The media are doing a good job of helping to fuel our health anxieties with all this coverage of Covid-19 (aka the Coronavirus). It is useful to know and understand how these viruses are transmitted and to be aware that they can be potentially dangerous. However, it is very important to not let the fear overtake rationality and to remember that we are not powerless against viruses. Our immune systems have been evolving and adapting to cope with viruses just like these since the dawn of time so it is important to have some faith in your own body’s ability to cope with this virus. In addition to following the important advice to reduce the risk of disease transmission through hygiene measures, there are some easy actions you can take to help support your immune system and ready yourself for whatever pathogens come your way. Read on to find out more about top tips you can do to support your immune system.


  1. Make sure you get enough sleep and try to maintain a regular sleep pattern i.e. going to bed at roughly the same time and getting up at roughly the same time every day. Aim for 8-9 hours.

  2. Manage or avoid stress well. We all have stresses in our lives – some of which we can control and some we can’t. Let the little things slide and use stress management techniques like walking in nature, meditation, yoga or mindfulness. Acupuncture is also fantastic at helping to relax and reduce stress levels.

  3. Keep active and move regularly throughout the day, but avoid intense or strenuous activity that leaves you exhausted. Do what is manageable for you according to your constitution and lifestyle.

  4. Cut out crap, processed foods, eat real foods and increase the nutrient density of your foods. Aim for 7 or more servings of vegetables and fruit everyday or at the very least 5 a day. Eat good quality animal proteins, fish and legumes (beans and pulses if you tolerate them well).

5. Eat more foods that help to support your gut health as well as provide you with abundant immune boosting nutrients such as: cruciferous veggies, leafy veggies, mushrooms, onion family (especially spring onions and garlic), carrots, beetroots, sweet potatoes and other root vegetables, parsley, apples, berries, citrus fruit, extra virgin olive oil, fish, shellfish, organ meat, green and black tea, herbal teas such as ginger, Echinacea, elderberry, dark chocolate, grass-fed beef, nuts, seeds, bone broth.


6. Keep hydrated with plenty of water or herbal teas (warm or cold, whichever you prefer)


7. Check your vitamin D levels and if needed, consider supplementing with a good quality vitamin D3 – remember in the Scottish winters we get almost no natural vitamin D so there is a good chance your levels will be low. Vitamin D is essential for keeping your immune system in balance.
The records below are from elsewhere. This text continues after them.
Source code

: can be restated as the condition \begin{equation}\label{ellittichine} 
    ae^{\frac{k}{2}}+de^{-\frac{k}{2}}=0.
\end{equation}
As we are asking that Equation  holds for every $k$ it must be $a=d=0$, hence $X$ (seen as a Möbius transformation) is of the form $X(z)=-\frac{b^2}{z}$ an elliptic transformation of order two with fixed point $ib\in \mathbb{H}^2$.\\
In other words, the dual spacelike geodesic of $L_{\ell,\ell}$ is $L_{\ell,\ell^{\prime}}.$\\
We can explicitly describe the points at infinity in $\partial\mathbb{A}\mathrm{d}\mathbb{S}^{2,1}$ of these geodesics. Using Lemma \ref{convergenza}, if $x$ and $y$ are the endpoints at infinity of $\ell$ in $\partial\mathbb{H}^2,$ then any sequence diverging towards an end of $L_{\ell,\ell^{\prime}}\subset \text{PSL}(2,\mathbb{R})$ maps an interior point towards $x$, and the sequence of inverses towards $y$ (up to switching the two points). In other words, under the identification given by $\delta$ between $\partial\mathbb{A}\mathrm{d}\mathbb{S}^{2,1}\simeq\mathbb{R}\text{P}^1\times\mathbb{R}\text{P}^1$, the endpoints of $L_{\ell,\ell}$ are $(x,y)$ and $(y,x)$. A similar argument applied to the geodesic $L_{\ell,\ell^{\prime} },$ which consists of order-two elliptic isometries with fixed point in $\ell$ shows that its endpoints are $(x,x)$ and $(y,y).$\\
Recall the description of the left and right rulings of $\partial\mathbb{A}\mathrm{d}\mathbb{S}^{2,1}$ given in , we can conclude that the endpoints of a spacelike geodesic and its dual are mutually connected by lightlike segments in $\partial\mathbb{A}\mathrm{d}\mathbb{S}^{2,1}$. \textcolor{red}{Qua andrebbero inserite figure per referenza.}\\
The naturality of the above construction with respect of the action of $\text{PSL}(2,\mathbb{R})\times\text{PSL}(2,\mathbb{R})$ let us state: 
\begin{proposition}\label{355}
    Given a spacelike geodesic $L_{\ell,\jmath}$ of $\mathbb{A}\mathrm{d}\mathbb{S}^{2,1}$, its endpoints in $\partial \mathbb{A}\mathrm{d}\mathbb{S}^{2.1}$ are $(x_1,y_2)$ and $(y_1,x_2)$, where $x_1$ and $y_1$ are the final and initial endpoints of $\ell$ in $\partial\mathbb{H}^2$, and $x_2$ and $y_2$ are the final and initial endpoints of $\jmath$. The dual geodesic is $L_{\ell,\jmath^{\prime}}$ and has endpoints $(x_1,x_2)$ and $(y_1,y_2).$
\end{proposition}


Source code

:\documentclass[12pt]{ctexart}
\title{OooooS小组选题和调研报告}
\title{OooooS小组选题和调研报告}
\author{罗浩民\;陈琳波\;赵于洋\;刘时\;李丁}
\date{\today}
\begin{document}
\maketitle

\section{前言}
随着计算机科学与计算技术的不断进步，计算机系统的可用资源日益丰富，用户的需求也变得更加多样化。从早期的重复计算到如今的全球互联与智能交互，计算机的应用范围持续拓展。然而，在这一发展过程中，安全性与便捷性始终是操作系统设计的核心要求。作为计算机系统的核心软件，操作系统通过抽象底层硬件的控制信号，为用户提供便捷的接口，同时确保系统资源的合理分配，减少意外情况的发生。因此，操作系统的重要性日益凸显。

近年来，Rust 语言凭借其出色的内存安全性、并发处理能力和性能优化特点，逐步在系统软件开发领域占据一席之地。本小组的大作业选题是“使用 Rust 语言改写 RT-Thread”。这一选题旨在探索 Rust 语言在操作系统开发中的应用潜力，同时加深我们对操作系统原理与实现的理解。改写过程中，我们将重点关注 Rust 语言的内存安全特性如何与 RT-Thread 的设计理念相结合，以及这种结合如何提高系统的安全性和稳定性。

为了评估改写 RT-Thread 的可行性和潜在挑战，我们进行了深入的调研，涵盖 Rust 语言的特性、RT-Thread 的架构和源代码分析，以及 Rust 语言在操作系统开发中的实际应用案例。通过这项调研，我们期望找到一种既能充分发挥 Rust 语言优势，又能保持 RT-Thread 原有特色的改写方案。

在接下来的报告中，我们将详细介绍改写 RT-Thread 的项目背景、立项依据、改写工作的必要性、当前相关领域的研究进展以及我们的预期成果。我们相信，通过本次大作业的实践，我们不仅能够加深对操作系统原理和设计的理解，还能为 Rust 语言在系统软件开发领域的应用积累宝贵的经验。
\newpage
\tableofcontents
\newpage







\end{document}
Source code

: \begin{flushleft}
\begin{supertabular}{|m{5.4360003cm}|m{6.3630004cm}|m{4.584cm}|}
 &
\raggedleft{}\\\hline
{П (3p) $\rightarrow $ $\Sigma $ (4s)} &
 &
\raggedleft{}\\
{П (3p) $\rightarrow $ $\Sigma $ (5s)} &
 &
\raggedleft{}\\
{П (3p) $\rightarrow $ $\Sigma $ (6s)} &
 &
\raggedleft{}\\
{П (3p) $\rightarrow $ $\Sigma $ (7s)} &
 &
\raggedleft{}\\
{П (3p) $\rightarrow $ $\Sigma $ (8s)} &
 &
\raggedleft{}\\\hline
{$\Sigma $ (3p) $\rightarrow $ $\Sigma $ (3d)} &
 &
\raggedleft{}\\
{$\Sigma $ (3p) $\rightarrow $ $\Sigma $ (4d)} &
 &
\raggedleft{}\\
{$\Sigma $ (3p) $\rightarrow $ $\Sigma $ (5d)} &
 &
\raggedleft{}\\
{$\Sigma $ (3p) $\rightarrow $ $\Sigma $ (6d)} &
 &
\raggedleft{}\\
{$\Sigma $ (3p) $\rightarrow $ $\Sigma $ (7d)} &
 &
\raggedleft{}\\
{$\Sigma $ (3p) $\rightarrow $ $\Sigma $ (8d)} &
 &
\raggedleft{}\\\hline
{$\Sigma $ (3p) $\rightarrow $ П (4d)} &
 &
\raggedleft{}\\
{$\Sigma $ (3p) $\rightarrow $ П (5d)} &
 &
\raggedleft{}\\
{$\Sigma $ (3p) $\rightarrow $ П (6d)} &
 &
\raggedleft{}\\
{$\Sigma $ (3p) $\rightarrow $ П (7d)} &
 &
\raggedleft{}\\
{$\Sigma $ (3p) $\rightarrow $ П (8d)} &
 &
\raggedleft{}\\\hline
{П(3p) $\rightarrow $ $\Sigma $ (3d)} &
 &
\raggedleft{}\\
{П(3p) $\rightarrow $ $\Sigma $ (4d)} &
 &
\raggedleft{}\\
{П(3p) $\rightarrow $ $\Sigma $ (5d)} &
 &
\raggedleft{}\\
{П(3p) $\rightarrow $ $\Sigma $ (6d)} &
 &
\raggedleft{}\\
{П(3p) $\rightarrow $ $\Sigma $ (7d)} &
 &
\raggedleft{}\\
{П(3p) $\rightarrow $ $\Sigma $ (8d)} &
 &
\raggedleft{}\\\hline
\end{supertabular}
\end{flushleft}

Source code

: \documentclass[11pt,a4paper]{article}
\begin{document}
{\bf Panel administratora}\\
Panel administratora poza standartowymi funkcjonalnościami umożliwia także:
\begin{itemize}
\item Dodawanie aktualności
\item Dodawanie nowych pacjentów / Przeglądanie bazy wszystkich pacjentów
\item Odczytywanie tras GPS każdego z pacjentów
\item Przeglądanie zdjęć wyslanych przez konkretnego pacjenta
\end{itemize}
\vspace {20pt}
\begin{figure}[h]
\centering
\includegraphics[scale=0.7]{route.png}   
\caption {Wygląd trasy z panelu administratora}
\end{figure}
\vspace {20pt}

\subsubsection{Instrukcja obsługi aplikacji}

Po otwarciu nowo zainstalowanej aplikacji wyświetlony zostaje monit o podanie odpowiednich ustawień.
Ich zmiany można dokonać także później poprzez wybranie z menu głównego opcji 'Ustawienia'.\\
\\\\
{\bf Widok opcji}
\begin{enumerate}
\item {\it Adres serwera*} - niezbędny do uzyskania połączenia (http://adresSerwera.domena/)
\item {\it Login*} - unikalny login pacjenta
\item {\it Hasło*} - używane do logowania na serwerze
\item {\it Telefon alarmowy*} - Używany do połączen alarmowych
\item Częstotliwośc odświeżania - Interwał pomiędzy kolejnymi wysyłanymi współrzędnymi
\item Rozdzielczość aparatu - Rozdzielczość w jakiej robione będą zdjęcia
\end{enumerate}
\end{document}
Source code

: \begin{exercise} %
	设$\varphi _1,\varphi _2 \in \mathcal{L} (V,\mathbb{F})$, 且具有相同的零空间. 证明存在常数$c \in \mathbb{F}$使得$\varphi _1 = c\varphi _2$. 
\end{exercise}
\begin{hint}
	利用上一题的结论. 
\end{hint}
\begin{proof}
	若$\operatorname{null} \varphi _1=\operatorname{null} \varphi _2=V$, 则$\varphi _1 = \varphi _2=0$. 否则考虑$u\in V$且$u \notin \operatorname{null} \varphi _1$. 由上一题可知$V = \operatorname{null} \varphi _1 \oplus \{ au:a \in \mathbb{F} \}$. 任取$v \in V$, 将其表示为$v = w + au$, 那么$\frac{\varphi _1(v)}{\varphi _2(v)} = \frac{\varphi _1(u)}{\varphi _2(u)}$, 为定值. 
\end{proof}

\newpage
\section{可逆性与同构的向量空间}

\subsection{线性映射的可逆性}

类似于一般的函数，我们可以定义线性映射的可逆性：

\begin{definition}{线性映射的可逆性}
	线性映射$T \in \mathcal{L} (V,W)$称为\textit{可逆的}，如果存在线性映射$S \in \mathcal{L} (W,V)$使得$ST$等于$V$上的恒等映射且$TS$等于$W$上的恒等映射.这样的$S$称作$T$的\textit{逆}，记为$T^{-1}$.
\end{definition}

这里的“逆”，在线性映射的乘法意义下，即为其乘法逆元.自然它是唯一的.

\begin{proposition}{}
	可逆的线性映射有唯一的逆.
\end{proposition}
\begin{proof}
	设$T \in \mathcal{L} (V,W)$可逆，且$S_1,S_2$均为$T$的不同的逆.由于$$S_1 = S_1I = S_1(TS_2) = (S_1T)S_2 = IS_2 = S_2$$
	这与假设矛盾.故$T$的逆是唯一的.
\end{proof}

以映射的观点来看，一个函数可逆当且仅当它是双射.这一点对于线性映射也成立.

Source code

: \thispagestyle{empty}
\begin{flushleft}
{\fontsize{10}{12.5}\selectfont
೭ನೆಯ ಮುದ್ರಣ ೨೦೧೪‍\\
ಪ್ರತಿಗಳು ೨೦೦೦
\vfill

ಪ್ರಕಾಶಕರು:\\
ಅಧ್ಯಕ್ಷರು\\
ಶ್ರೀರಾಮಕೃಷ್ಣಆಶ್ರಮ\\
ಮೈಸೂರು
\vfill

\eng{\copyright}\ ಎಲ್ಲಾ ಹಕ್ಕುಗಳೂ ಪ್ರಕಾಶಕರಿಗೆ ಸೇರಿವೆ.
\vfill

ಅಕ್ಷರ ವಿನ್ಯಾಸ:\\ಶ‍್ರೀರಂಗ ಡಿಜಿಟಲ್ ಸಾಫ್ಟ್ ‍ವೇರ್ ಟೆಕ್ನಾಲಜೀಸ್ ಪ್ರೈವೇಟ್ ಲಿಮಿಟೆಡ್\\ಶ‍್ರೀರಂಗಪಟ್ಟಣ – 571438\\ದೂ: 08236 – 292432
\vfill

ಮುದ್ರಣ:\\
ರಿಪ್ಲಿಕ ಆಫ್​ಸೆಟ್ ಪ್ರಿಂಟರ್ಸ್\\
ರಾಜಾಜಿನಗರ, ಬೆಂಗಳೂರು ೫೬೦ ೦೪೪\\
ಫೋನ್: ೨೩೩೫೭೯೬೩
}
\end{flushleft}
Read more about Vitamin D here: https://scotsneedvitamind.com


Traditional Chinese Medicine and Acupuncture support of Immunity

From a Chinese medicine perspective the Wei Qi is very important to fighting off pathogenic factors. The concept of Wei Qi is similar to some aspects of the immune system in conventional medicine. Following the guidance above helps to strengthen “Wei Qi” and there are some acupuncture points that can help too. Stimulating acupuncture points Lu7 and LI4 on the hands and wrists and BL12 and BL13 on the upper back are used by acupuncturists to boost the Wei Qi and expel pathogens in the upper respiratory system. Images of these point locations are below. You can apply acupressure to these points by rubbing the points for a couple of minutes regularly.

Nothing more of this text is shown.